The rules as originally conceived were quite simple. Runs and RBIs were worth four points each, hits and home runs one point, and each team drafted a catcher, first, second, and third basemen, a shortstop and three outfielders, and backups for each. The league ran in week-to-week increments, Monday to Sunday, and players qualified simply by appearing in one game per week. By those rules, the worst player in pool history was Maury Wills, who played the entire season, his last with the Dodgers, and whose slash line for the year was .129/.190/.167, with an OPS of .357 and an OPS+ of 3. He finished with 97 points; a good year is 1,000 and anything below 700 is abject failure in drafting. (Aaron Judge last year finished with 1,302, and Randy Arozarena had 688, as a guide.) Two years ago, your author needed to use six different catchers just to get to the end of the season—Sean Murphy, thank you for all you do—and finished dismally. The rules were changed eventually to require two games of two at-bats per week to qualify, and have not been altered since.

Laugh if you must, but for much of the league’s history we only had newspaper box scores to go on; we also had butter churns for our dairy products and Baseball-Reference was just a filthy thought in Sean Forman's father's mind at the time. Scoring had to be simple because of the people involved, and not just for the aforementioned can’t-be-arsed reasons.

Since then, the league has grown from three to five and eventually six members, with only a few changes in personnel here and there; one franchise-holder (and we're gilding the brick by calling it a franchise) left journalism to become a longshoreman, if that's any guide to the company we keep. The only other rule changes were to add an extra round of backups to two at each position and four designated hitters (one starter and three backups). The scoring rules have not changed. This is only partially because analytics are ruining all sports, and has more to do with having to do math; acronyms and metrics come and go, but the four-times table is forever.

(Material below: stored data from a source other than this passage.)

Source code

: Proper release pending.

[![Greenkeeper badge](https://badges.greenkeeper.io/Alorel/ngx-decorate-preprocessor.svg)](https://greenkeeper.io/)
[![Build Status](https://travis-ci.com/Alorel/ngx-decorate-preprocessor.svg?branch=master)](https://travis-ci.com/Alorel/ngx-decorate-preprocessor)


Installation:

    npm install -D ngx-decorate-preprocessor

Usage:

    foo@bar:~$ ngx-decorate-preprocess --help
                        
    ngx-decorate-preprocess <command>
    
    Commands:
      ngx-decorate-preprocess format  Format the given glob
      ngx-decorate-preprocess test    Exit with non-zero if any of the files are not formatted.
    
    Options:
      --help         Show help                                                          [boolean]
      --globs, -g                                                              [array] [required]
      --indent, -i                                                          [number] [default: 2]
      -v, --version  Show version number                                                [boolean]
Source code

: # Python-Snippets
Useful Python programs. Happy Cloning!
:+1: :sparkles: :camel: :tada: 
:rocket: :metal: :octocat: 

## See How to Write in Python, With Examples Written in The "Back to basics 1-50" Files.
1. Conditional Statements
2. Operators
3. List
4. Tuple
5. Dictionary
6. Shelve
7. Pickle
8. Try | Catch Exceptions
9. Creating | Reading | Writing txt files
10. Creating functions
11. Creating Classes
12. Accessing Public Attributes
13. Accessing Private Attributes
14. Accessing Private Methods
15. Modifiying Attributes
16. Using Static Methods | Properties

And that's pretty much it. Nothing elaborate, nothing even very involved. We gather at a pizza joint on draft day and don't gather again until the next year’s draft day. The whole experience lasts for three hours and two pies. Hey, we've all got other shit to do. Your tolerance for your fellow competitors is entirely up to you, but we’ve met enough of you to know not to join any of your leagues, and for those we have not met we can infer the massive social corrosion based solely on the comments sections below each blog. When you have been in a room with people arguing with each other about the relative values of Luis Robert and Jake Cronenworth, you will not underestimate the magic that distance and only distance can provide.

And that is the pool in a nutshell, pun very much intended. This will be its only mention in these pages, ever. But as we are making damnable exceptions to Rule The First under pain of being throttled by Comrade Roth, we will give you this: your low-rent stenographer managed to get both Elly De La Cruz and Oneil Cruz, because we are trying a new strategy—using height and weight as the only determinants. We have not added up the vital statistics of our previous 42 rosters; your author joined the league in 1982, and as such is something of an expansion team. But this year, we are walking into the new season at a league-leading 56 feet, two inches and 1928 pounds. Between those two and Cal “Big Dumper” Raleigh, we feel confident that we will finish the year. Not that you’re going to read anything about it here. And now, 1,093 words after we said we would never violate Rule The First, and after however much time you wasted having this story read to you, go away. Go read Comrade Laughlin's opus on human kibble. At least with her you can snack.